You may feel like the best way to future proof your PC is to throw in the most powerful Nvidia graphics card on the market, but nothing may be further from the truth. It's been known for a while that Nvidia typically leaves older cards out in driver optimizations, whereas AMD will continue to support its older GPUs for quite some time. This is proven once again my Doom Eternal's performance on older GPUs, as tested by the folks from Hardware Unboxed.
In its testing, Hardware Unboxed found that in pairs of GPUs from AMD and Nvidia, where they used to battle neck-in-neck at their release, AMD's GPUs today come out with significantly higher performance than Nvidia's counterparts in testing Doom Eternal.
Take for example the GTX 780 and its main competitor from when it was out seven years ago, the almighty AMD Radeon R9 290. Back then, the two battled closely with one or the other winning at different games, but in Doom Eternal we see something completely different. Whereas the GTX 780 is able to put down an average of 45 FPS, the R9 290, pushes out 116 FPS on average -- that's more than twice as fast as Nvidia's card!

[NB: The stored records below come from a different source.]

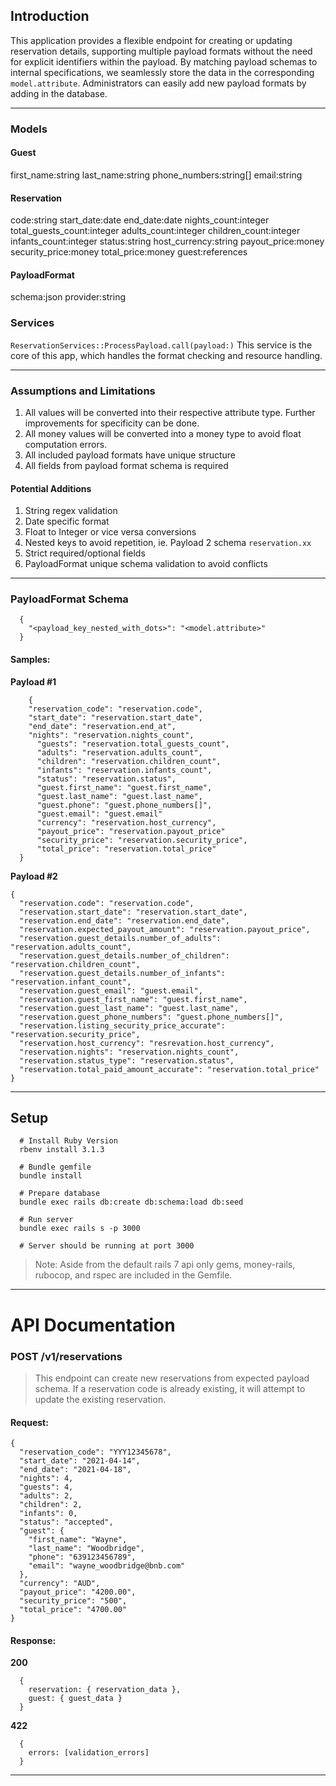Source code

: ## Introduction

This application provides a flexible endpoint for creating or updating reservation details, supporting multiple payload formats without the need for explicit identifiers within the payload. By matching payload schemas to internal specifications, we seamlessly store the data in the corresponding `model.attribute`. Administrators can easily add new payload formats by adding in the database.

---

### Models
  
#### Guest
  first_name:string
  last_name:string
  phone_numbers:string[]
  email:string
  
#### Reservation
  code:string
  start_date:date
  end_date:date
  nights_count:integer
  total_guests_count:integer
  adults_count:integer
  children_count:integer
  infants_count:integer
  status:string
  host_currency:string
  payout_price:money
  security_price:money
  total_price:money
  guest:references


#### PayloadFormat
  schema:json
  provider:string

### Services
`ReservationServices::ProcessPayload.call(payload:)`
This service is the core of this app, which handles the format checking and resource handling.
	
---

### Assumptions and Limitations
  1. All values will be converted into their respective attribute type. Further improvements for specificity can be done.
  2. All money values will be converted into a money type to avoid float computation errors.
  3. All included payload formats have unique structure
  4. All fields from payload format schema is required

#### Potential Additions
  1. String regex validation
  2. Date specific format
  3. Float to Integer or vice versa conversions
  4. Nested keys to avoid repetition, ie. Payload 2 schema `reservation.xx`
  5. Strict required/optional fields
  6. PayloadFormat unique schema validation to avoid conflicts
  ---
  
### PayloadFormat Schema 

```
  {
    "<payload_key_nested_with_dots>": "<model.attribute>"
  }
```

#### Samples:
**Payload #1**
```
	{
    "reservation_code": "reservation.code",
    "start_date": "reservation.start_date",
    "end_date": "reservation.end_at",
    "nights": "reservation.nights_count",
	  "guests": "reservation.total_guests_count",
	  "adults": "reservation.adults_count",
	  "children": "reservation.children_count",
	  "infants": "reservation.infants_count",
	  "status": "reservation.status",
	  "guest.first_name": "guest.first_name",
	  "guest.last_name": "guest.last_name",
	  "guest.phone": "guest.phone_numbers[]",
	  "guest.email": "guest.email"
	  "currency": "reservation.host_currency",
	  "payout_price": "reservation.payout_price"
	  "security_price": "reservation.security_price",
	  "total_price": "reservation.total_price"
  }
```

**Payload #2**
```
{
  "reservation.code": "reservation.code",
  "reservation.start_date": "reservation.start_date",
  "reservation.end_date": "reservation.end_date",
  "reservation.expected_payout_amount": "reservation.payout_price",
  "reservation.guest_details.number_of_adults": "reservation.adults_count",
  "reservation.guest_details.number_of_children": "reservation.children_count",
  "reservation.guest_details.number_of_infants": "reservation.infant_count",
  "reservation.guest_email": "guest.email",
  "reservation.guest_first_name": "guest.first_name",
  "reservation.guest_last_name": "guest.last_name",
  "reservation.guest_phone_numbers": "guest.phone_numbers[]",
  "reservation.listing_security_price_accurate": "reservation.security_price",
  "reservation.host_currency": "resrevation.host_currency",
  "reservation.nights": "reservation.nights_count",
  "reservation.status_type": "reservation.status",
  "reservation.total_paid_amount_accurate": "reservation.total_price"
}
```
---

## Setup
```shell
  # Install Ruby Version
  rbenv install 3.1.3

  # Bundle gemfile
  bundle install

  # Prepare database
  bundle exec rails db:create db:schema:load db:seed

  # Run server
  bundle exec rails s -p 3000

  # Server should be running at port 3000
```

> Note: Aside from the default rails 7 api only gems, money-rails, rubocop, and rspec are included in the Gemfile. 
---

# API Documentation

### POST /v1/reservations
> This endpoint can create new reservations from expected payload schema. If a reservation code is already existing, it will attempt to update the existing reservation.

#### Request:
```
{
  "reservation_code": "YYY12345678",
  "start_date": "2021-04-14",
  "end_date": "2021-04-18",
  "nights": 4,
  "guests": 4,
  "adults": 2,
  "children": 2,
  "infants": 0,
  "status": "accepted",
  "guest": {
    "first_name": "Wayne",
    "last_name": "Woodbridge",
    "phone": "639123456789",
    "email": "wayne_woodbridge@bnb.com"
  },  
  "currency": "AUD",
  "payout_price": "4200.00",
  "security_price": "500",
  "total_price": "4700.00"
}
```

#### Response:
**200**
```
  {
    reservation: { reservation_data },
    guest: { guest_data }
  }
```
**422**
```
  {
    errors: [validation_errors]
  }
```
---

Kepler cards really appear to have suffered as they've aged, and though Nvidia closed the gap a little with its newer GPUs, there are still huge performance gaps between what used to be very competitive cards.
We would say there's no excuse for Nvidia to leave its older cards out given that they're a much bigger company than AMD. However, let's be honest: can we really expect eight-year old GPUs to be receiving driver optimizations for the latest modern games?
Not really, and we shouldn't expect this from AMD, either. Nevertheless, if anyone from AMD is reading along: hats off to your driver dev team. We wholeheartedly appreciate your work.